What to do: Scan the records beneath this line for the line holding "histórico de ventas" and the line holding "## Description", then transcribe exactly those two and all lines between.

Data to use:
- - - -

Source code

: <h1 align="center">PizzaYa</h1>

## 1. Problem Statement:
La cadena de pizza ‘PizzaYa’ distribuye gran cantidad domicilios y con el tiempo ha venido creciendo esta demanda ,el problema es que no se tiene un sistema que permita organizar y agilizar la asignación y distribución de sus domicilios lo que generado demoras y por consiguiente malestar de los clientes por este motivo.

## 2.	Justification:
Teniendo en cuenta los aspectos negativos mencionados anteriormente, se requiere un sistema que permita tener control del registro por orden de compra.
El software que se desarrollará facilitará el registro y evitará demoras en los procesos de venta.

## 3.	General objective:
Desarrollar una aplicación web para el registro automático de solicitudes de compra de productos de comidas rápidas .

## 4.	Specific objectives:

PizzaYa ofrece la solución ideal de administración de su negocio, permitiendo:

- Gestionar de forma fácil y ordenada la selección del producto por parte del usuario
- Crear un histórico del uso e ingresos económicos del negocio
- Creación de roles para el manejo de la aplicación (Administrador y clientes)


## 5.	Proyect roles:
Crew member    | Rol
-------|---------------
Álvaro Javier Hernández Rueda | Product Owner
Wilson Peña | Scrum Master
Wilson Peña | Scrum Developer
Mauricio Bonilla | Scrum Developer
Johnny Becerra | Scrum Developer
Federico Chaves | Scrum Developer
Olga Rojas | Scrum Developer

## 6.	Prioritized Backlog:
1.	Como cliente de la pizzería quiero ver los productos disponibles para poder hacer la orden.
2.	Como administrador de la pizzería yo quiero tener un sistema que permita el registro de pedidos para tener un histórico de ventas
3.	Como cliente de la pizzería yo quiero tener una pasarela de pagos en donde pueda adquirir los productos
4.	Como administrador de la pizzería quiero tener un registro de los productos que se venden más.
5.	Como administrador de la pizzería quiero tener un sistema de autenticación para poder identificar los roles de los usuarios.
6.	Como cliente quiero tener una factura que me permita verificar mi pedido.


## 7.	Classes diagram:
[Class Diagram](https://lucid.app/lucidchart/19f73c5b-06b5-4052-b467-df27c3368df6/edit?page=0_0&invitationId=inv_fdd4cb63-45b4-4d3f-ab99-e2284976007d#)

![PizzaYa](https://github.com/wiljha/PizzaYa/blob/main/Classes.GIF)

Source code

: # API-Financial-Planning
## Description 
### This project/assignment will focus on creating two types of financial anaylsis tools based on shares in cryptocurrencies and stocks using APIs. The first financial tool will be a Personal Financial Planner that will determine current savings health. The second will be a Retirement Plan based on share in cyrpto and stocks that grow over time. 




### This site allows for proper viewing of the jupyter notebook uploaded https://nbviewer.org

- - - -

Final answer:
2.	Como administrador de la pizzería yo quiero tener un sistema que permita el registro de pedidos para tener un histórico de ventas
3.	Como cliente de la pizzería yo quiero tener una pasarela de pagos en donde pueda adquirir los productos
4.	Como administrador de la pizzería quiero tener un registro de los productos que se venden más.
5.	Como administrador de la pizzería quiero tener un sistema de autenticación para poder identificar los roles de los usuarios.
6.	Como cliente quiero tener una factura que me permita verificar mi pedido.


## 7.	Classes diagram:
[Class Diagram](https://lucid.app/lucidchart/19f73c5b-06b5-4052-b467-df27c3368df6/edit?page=0_0&invitationId=inv_fdd4cb63-45b4-4d3f-ab99-e2284976007d#)

![PizzaYa](https://github.com/wiljha/PizzaYa/blob/main/Classes.GIF)

Source code

: # API-Financial-Planning
## Description 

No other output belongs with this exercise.